Araújo quer programação cultural diversificada: “Cultura do gosto terminou”
No final da reunião da Câmara Municipal de Guimarães desta segunda-feira, à boleia da análise à enchente no Toural para a Noite Branca, Ricardo Araújo defendeu que “a cultura em Guimarães tem de ser para todos”, princípio que, a seu ver, permitiu a realização da sessão dupla do espetáculo de João Baião, “Balão d’Oxigénio”, no Grande Auditório Francisca Abreu do Centro Cultural Vila Flor.
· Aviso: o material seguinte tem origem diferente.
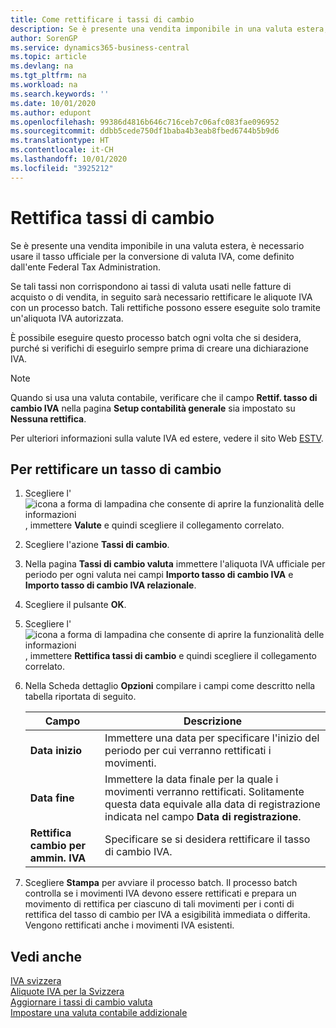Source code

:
 ```yaml
---
title: Come rettificare i tassi di cambio
description: Se è presente una vendita imponibile in una valuta estera, è necessario usare il tasso ufficiale per la conversione di valuta IVA, come definito dall'ente Federal Tax Administration.
author: SorenGP
ms.service: dynamics365-business-central
ms.topic: article
ms.devlang: na
ms.tgt_pltfrm: na
ms.workload: na
ms.search.keywords: ''
ms.date: 10/01/2020
ms.author: edupont
ms.openlocfilehash: 99386d4816b646c716ceb7c06afc083fae096952
ms.sourcegitcommit: ddbb5cede750df1baba4b3eab8fbed6744b5b9d6
ms.translationtype: HT
ms.contentlocale: it-CH
ms.lasthandoff: 10/01/2020
ms.locfileid: "3925212"
---
```

# <a name="adjust-exchange-rates"></a>Rettifica tassi di cambio
Se è presente una vendita imponibile in una valuta estera, è necessario usare il tasso ufficiale per la conversione di valuta IVA, come definito dall'ente Federal Tax Administration.  

Se tali tassi non corrispondono ai tassi di valuta usati nelle fatture di acquisto o di vendita, in seguito sarà necessario rettificare le aliquote IVA con un processo batch. Tali rettifiche possono essere eseguite solo tramite un'aliquota IVA autorizzata.  

È possibile eseguire questo processo batch ogni volta che si desidera, purché si verifichi di eseguirlo sempre prima di creare una dichiarazione IVA.  

> [!NOTE]  
>  Quando si usa una valuta contabile, verificare che il campo **Rettif. tasso di cambio IVA** nella pagina **Setup contabilità generale** sia impostato su **Nessuna rettifica**.  

Per ulteriori informazioni sulla valute IVA ed estere, vedere il sito Web [ESTV](https://go.microsoft.com/fwlink/?LinkId=285999).  

## <a name="to-adjust-an-exchange-rate"></a>Per rettificare un tasso di cambio  

1.  Scegliere l'![icona a forma di lampadina che consente di aprire la funzionalità delle informazioni](../../media/ui-search/search_small.png "Informazioni sull'operazione che si desidera eseguire"), immettere **Valute** e quindi scegliere il collegamento correlato.  
2.  Scegliere l'azione **Tassi di cambio**.  
3.  Nella pagina **Tassi di cambio valuta** immettere l'aliquota IVA ufficiale per periodo per ogni valuta nei campi **Importo tasso di cambio IVA** e **Importo tasso di cambio IVA relazionale**.  
4.  Scegliere il pulsante **OK**.  
5.  Scegliere l'![icona a forma di lampadina che consente di aprire la funzionalità delle informazioni](../../media/ui-search/search_small.png "Informazioni sull'operazione che si desidera eseguire"), immettere **Rettifica tassi di cambio** e quindi scegliere il collegamento correlato.  
6.  Nella Scheda dettaglio **Opzioni** compilare i campi come descritto nella tabella riportata di seguito.   

    |Campo|Descrizione|  
    |---------------------------------|---------------------------------------|  
    |**Data inizio**|Immettere una data per specificare l'inizio del periodo per cui verranno rettificati i movimenti.|  
    |**Data fine**|Immettere la data finale per la quale i movimenti verranno rettificati. Solitamente questa data equivale alla data di registrazione indicata nel campo **Data di registrazione**.|  
    |**Rettifica cambio per ammin. IVA**|Specificare se si desidera rettificare il tasso di cambio IVA.|  

7.  Scegliere **Stampa** per avviare il processo batch. Il processo batch controlla se i movimenti IVA devono essere rettificati e prepara un movimento di rettifica per ciascuno di tali movimenti per i conti di rettifica del tasso di cambio per IVA a esigibilità immediata o differita. Vengono rettificati anche i movimenti IVA esistenti.  

## <a name="see-also"></a>Vedi anche  
 [IVA svizzera](swiss-value-added-tax.md)   
 [Aliquote IVA per la Svizzera](vat-rates-for-switzerland.md)   
[Aggiornare i tassi di cambio valuta](../../finance-how-update-currencies.md)  
[Impostare una valuta contabile addizionale](../../finance-how-setup-additional-currencies.md)
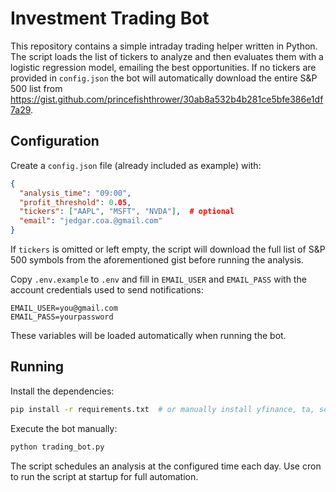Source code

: # Investment Trading Bot

This repository contains a simple intraday trading helper written in Python.
The script loads the list of tickers to analyze and then evaluates them with a
logistic regression model, emailing the best opportunities. If no tickers are
provided in `config.json` the bot will automatically download the entire S&P 500
list from
<https://gist.github.com/princefishthrower/30ab8a532b4b281ce5bfe386e1df7a29>.

## Configuration

Create a `config.json` file (already included as example) with:

```json
{
  "analysis_time": "09:00",
  "profit_threshold": 0.05,
  "tickers": ["AAPL", "MSFT", "NVDA"],  # optional
  "email": "jedgar.coa.@gmail.com"
}
```

If `tickers` is omitted or left empty, the script will download the full list
of S&P 500 symbols from the aforementioned gist before running the analysis.

Copy `.env.example` to `.env` and fill in `EMAIL_USER` and `EMAIL_PASS` with the
account credentials used to send notifications:

```
EMAIL_USER=you@gmail.com
EMAIL_PASS=yourpassword
```

These variables will be loaded automatically when running the bot.

## Running

Install the dependencies:

```bash
pip install -r requirements.txt  # or manually install yfinance, ta, scikit-learn
```

Execute the bot manually:

```bash
python trading_bot.py
```

The script schedules an analysis at the configured time each day. Use cron to
run the script at startup for full automation.
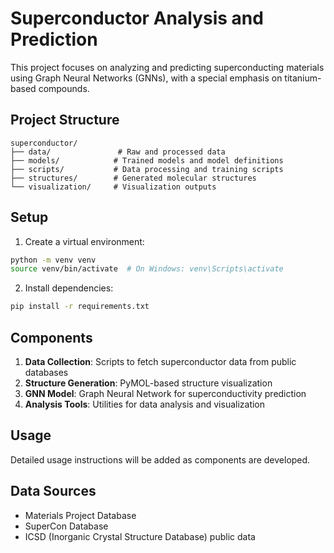 # Superconductor Analysis and Prediction

This project focuses on analyzing and predicting superconducting materials using Graph Neural Networks (GNNs), with a special emphasis on titanium-based compounds.

## Project Structure

```
superconductor/
├── data/               # Raw and processed data
├── models/            # Trained models and model definitions
├── scripts/           # Data processing and training scripts
├── structures/        # Generated molecular structures
└── visualization/     # Visualization outputs
```

## Setup

1. Create a virtual environment:
```bash
python -m venv venv
source venv/bin/activate  # On Windows: venv\Scripts\activate
```

2. Install dependencies:
```bash
pip install -r requirements.txt
```

## Components

1. **Data Collection**: Scripts to fetch superconductor data from public databases
2. **Structure Generation**: PyMOL-based structure visualization
3. **GNN Model**: Graph Neural Network for superconductivity prediction
4. **Analysis Tools**: Utilities for data analysis and visualization

## Usage

Detailed usage instructions will be added as components are developed.

## Data Sources

- Materials Project Database
- SuperCon Database
- ICSD (Inorganic Crystal Structure Database) public data 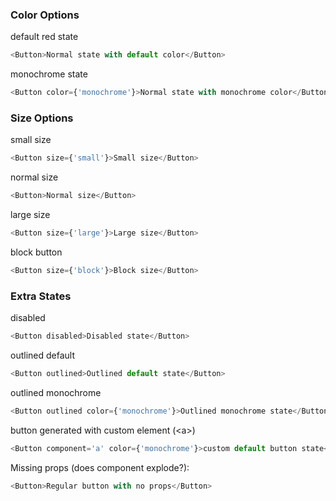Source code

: ### Color Options

default red state

```js
<Button>Normal state with default color</Button>
```

monochrome state

```js
<Button color={'monochrome'}>Normal state with monochrome color</Button>
```

### Size Options

small size

```js
<Button size={'small'}>Small size</Button>
```

normal size

```js
<Button>Normal size</Button>
```

large size

```js
<Button size={'large'}>Large size</Button>
```

block button

```js
<Button size={'block'}>Block size</Button>
```

### Extra States

disabled

```js
<Button disabled>Disabled state</Button>
```

outlined default

```js
<Button outlined>Outlined default state</Button>
```

outlined monochrome

```js
<Button outlined color={'monochrome'}>Outlined monochrome state</Button>
```

button generated with custom element (&lt;a&gt;)

```js
<Button component='a' color={'monochrome'}>custom default button state</Button>
```

Missing props (does component explode?):

```js
<Button>Regular button with no props</Button>
```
“Nem sequer fez parte da programação da Oficina. Nem sequer se tratou disso. Simplesmente permitimos o aluguer do espaço para que aquele espetáculo ali acontecesse, coisa que, no passado, o PS impedia que tal acontecesse. Foi um sucesso. O auditório encheu por completo, por duas vezes, em dois dias seguidos", realçou o autarca.
A atuação de João Baião no CCVF foi o culminar de uma polémica desencadeada há três anos, quando o conhecido apresentador televisivo se queixou de o espetáculo “Monólogos da vacina” não ter tido acesso a algumas salas do país, visando, de forma explícita, o Centro Cultural Vila Flor, e lamentou a existência de “uma cultura do gosto”.
A queixa teve repercussão local, com o CDS-PP, quer através de Nuno Vieira e Brito, na Assembleia Municipal, quer através de Vânia Dias da Silva, agora vereadora municipal para a mobilidade, a lamentar a existência de “uma ditadura do gosto”, que classificou como “elitista e preconceituosa”.
Na altura, o vereador municipal para a cultura, Paulo Lopes Silva, respondeu que “esperava alguma coerência” da coligação Juntos por Guimarães, face às sucessivas acusações de o PS “municipalizar a programação cultural”, e defendeu que “o mercado privado era capaz de responder às necessidades do espetáculo”, aludindo ao Centro de Artes e Espetáculos São Mamede como um espaço que providencia essa oferta. Vânia Dias da Silva frisou que o espetáculo apenas requeria o “aluguer de uma sala”, algo que a Câmara se recusou a fazer, numa manifestação de “cultura do gosto e censura ao espetáculo”.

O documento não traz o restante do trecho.